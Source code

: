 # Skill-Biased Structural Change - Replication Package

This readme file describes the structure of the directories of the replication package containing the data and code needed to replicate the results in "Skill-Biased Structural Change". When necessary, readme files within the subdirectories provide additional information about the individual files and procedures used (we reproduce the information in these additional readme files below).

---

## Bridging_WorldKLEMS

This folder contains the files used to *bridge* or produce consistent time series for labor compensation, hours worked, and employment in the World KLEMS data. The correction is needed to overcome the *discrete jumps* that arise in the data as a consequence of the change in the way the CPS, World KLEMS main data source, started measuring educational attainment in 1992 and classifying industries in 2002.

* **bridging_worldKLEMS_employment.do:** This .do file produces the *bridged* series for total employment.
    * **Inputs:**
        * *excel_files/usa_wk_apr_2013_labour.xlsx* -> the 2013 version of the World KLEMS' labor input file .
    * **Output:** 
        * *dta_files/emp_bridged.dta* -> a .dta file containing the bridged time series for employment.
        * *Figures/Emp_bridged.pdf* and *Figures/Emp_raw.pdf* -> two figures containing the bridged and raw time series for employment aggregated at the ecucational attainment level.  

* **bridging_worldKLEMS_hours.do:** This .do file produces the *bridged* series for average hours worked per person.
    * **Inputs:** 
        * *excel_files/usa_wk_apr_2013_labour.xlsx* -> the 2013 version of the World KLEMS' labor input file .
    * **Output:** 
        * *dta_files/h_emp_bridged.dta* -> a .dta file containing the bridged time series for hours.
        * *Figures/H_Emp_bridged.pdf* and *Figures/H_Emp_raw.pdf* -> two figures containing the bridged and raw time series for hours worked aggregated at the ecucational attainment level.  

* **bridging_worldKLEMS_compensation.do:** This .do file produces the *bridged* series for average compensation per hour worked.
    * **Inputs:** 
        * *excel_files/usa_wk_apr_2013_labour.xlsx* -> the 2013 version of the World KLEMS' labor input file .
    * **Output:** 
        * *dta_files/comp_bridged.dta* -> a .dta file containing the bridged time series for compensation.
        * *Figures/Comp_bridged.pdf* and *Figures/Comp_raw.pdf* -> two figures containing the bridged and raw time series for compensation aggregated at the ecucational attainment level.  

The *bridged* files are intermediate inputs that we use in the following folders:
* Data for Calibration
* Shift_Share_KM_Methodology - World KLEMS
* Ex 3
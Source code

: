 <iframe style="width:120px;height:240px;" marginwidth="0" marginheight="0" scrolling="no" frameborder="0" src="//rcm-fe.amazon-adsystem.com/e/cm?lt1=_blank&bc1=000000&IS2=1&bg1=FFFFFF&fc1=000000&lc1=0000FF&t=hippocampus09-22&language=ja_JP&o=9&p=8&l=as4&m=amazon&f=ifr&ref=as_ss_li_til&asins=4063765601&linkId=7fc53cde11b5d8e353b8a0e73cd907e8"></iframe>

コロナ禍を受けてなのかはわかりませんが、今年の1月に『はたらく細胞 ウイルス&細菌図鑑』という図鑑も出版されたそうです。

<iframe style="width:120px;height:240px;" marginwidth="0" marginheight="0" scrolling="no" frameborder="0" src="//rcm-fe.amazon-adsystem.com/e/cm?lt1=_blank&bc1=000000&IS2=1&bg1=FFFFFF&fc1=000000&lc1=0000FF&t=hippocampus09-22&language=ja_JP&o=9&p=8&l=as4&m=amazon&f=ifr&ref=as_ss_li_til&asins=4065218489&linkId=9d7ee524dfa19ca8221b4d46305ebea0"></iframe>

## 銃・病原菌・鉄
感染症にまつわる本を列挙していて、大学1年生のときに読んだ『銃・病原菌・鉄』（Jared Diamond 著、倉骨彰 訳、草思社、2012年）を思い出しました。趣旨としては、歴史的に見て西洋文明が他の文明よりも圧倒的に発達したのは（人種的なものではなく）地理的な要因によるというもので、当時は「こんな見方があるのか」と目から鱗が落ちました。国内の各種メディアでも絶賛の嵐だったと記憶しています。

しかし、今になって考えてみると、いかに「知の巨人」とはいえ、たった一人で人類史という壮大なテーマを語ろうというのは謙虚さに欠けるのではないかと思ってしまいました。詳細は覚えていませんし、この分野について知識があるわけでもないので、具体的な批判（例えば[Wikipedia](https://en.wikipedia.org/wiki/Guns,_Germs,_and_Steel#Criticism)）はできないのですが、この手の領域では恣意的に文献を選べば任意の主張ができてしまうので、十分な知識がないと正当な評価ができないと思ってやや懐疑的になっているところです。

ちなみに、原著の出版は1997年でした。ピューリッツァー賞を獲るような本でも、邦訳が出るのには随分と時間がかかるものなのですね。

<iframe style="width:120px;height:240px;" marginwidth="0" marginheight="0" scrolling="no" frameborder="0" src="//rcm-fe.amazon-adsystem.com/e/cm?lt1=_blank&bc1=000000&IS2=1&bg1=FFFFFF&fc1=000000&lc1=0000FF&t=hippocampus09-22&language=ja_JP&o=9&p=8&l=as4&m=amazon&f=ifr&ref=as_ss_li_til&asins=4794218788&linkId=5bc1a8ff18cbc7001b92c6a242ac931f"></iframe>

++++++++++++++++++++

» Assignment
For this task, write out exactly the lines of the entries above, starting at the line with "for total employment." and ending at the line with "compensation aggregated at the ecucational attainment level.", both included, and no others.

» Problem solution
* **bridging_worldKLEMS_employment.do:** This .do file produces the *bridged* series for total employment.
    * **Inputs:**
        * *excel_files/usa_wk_apr_2013_labour.xlsx* -> the 2013 version of the World KLEMS' labor input file .
    * **Output:** 
        * *dta_files/emp_bridged.dta* -> a .dta file containing the bridged time series for employment.
        * *Figures/Emp_bridged.pdf* and *Figures/Emp_raw.pdf* -> two figures containing the bridged and raw time series for employment aggregated at the ecucational attainment level.  

* **bridging_worldKLEMS_hours.do:** This .do file produces the *bridged* series for average hours worked per person.
    * **Inputs:** 
        * *excel_files/usa_wk_apr_2013_labour.xlsx* -> the 2013 version of the World KLEMS' labor input file .
    * **Output:** 
        * *dta_files/h_emp_bridged.dta* -> a .dta file containing the bridged time series for hours.
        * *Figures/H_Emp_bridged.pdf* and *Figures/H_Emp_raw.pdf* -> two figures containing the bridged and raw time series for hours worked aggregated at the ecucational attainment level.  

* **bridging_worldKLEMS_compensation.do:** This .do file produces the *bridged* series for average compensation per hour worked.
    * **Inputs:** 
        * *excel_files/usa_wk_apr_2013_labour.xlsx* -> the 2013 version of the World KLEMS' labor input file .
    * **Output:** 
        * *dta_files/comp_bridged.dta* -> a .dta file containing the bridged time series for compensation.
        * *Figures/Comp_bridged.pdf* and *Figures/Comp_raw.pdf* -> two figures containing the bridged and raw time series for compensation aggregated at the ecucational attainment level.  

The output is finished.